Top of TASK INPUTS

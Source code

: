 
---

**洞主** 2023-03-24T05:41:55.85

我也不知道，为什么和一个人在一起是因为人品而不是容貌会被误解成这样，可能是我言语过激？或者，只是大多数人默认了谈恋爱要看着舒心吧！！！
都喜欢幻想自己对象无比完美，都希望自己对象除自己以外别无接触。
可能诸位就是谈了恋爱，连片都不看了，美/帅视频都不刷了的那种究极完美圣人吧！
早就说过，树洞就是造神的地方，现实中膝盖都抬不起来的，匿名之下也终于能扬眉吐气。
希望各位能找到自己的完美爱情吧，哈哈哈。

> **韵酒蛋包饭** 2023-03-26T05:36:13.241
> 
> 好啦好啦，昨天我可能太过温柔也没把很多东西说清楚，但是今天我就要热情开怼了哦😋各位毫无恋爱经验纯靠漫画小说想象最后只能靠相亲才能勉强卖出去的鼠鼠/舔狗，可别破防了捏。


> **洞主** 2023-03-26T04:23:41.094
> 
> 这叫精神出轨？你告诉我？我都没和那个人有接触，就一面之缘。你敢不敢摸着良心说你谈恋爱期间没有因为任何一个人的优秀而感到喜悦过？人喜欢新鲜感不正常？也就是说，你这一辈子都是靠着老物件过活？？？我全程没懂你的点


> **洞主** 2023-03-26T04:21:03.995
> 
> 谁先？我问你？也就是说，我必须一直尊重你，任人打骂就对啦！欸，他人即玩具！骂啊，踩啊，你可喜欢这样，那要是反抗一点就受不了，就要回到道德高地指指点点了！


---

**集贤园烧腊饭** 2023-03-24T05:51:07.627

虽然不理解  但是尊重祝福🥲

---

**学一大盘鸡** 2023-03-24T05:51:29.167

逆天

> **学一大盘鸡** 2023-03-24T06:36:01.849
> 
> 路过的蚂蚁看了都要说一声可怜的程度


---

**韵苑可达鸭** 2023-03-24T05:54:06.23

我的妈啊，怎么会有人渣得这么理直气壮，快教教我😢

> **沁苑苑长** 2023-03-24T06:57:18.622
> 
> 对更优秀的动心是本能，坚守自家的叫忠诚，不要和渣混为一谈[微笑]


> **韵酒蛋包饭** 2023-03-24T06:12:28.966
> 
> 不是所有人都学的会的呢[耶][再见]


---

Bottom of TASK INPUTS
Top of TASK INPUTS

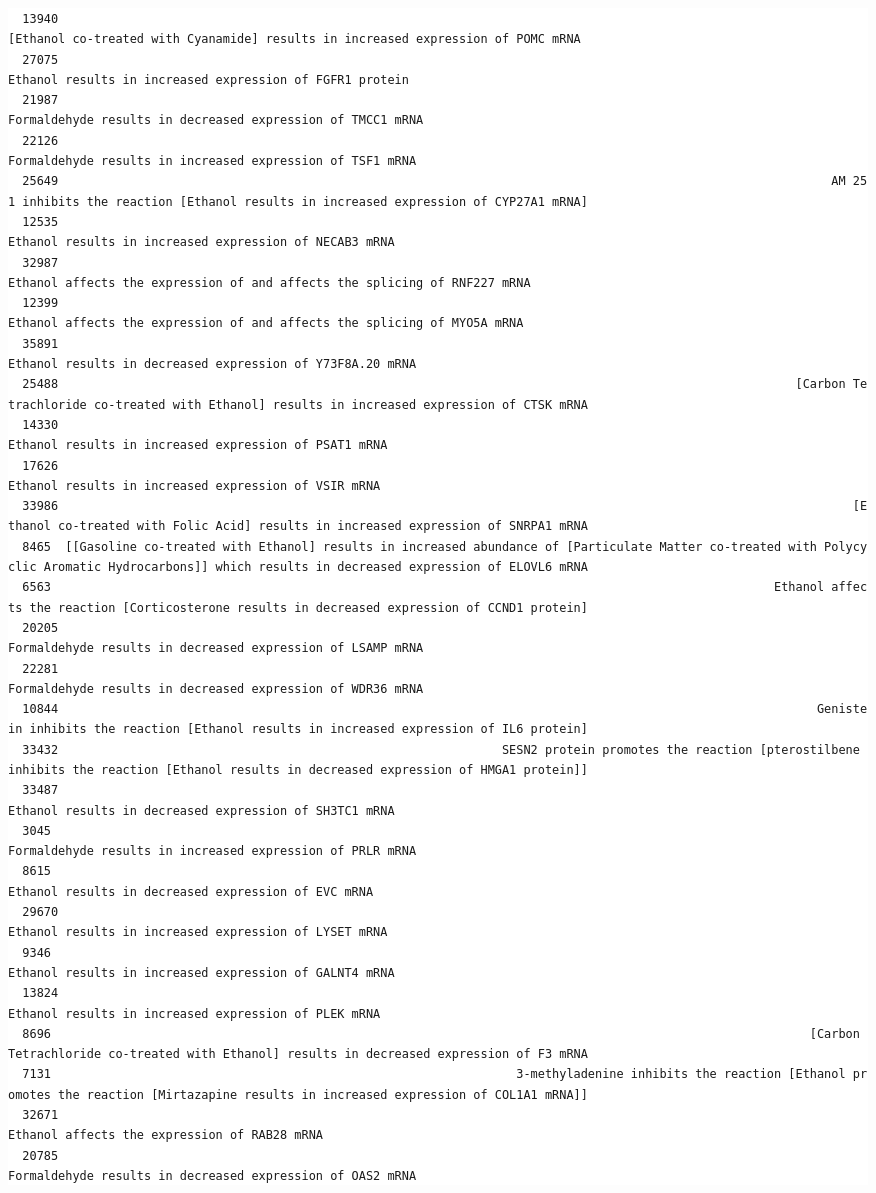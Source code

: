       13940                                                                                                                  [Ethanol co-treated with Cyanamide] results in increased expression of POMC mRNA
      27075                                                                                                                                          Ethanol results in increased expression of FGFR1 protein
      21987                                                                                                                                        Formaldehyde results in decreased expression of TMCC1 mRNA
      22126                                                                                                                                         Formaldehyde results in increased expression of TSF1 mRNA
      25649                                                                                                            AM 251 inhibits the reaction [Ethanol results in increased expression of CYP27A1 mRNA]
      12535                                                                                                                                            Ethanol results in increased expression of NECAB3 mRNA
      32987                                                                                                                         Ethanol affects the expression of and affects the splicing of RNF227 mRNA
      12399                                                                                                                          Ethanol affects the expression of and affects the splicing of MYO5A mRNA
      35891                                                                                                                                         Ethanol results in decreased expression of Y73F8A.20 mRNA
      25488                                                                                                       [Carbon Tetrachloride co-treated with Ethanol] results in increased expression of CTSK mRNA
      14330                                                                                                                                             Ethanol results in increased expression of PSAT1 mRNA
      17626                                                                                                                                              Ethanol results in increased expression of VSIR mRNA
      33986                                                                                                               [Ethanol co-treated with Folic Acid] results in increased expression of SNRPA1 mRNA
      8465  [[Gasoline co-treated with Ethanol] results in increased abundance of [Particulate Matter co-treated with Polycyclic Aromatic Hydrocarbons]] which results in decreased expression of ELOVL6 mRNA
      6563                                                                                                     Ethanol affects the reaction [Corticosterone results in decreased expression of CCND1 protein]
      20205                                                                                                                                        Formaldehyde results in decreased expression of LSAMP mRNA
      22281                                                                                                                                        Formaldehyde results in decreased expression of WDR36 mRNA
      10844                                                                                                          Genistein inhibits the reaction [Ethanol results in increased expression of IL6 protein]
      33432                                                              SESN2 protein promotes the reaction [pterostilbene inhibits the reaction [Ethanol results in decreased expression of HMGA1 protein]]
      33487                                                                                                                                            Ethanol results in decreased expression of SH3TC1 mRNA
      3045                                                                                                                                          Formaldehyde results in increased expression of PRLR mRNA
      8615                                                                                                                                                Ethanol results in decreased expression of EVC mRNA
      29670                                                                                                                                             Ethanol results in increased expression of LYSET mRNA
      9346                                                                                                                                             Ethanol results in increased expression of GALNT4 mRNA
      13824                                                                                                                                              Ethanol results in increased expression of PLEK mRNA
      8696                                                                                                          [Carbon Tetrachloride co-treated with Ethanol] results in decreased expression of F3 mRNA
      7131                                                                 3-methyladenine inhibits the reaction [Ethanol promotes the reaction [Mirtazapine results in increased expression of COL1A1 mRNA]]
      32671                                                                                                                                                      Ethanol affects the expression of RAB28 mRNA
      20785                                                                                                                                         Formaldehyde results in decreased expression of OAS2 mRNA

Bottom of TASK INPUTS

Write down every line of the data above that includes the string "也就是说".

▶ [RESPONSE TO THE EXERCISE]
> 这叫精神出轨？你告诉我？我都没和那个人有接触，就一面之缘。你敢不敢摸着良心说你谈恋爱期间没有因为任何一个人的优秀而感到喜悦过？人喜欢新鲜感不正常？也就是说，你这一辈子都是靠着老物件过活？？？我全程没懂你的点
> 谁先？我问你？也就是说，我必须一直尊重你，任人打骂就对啦！欸，他人即玩具！骂啊，踩啊，你可喜欢这样，那要是反抗一点就受不了，就要回到道德高地指指点点了！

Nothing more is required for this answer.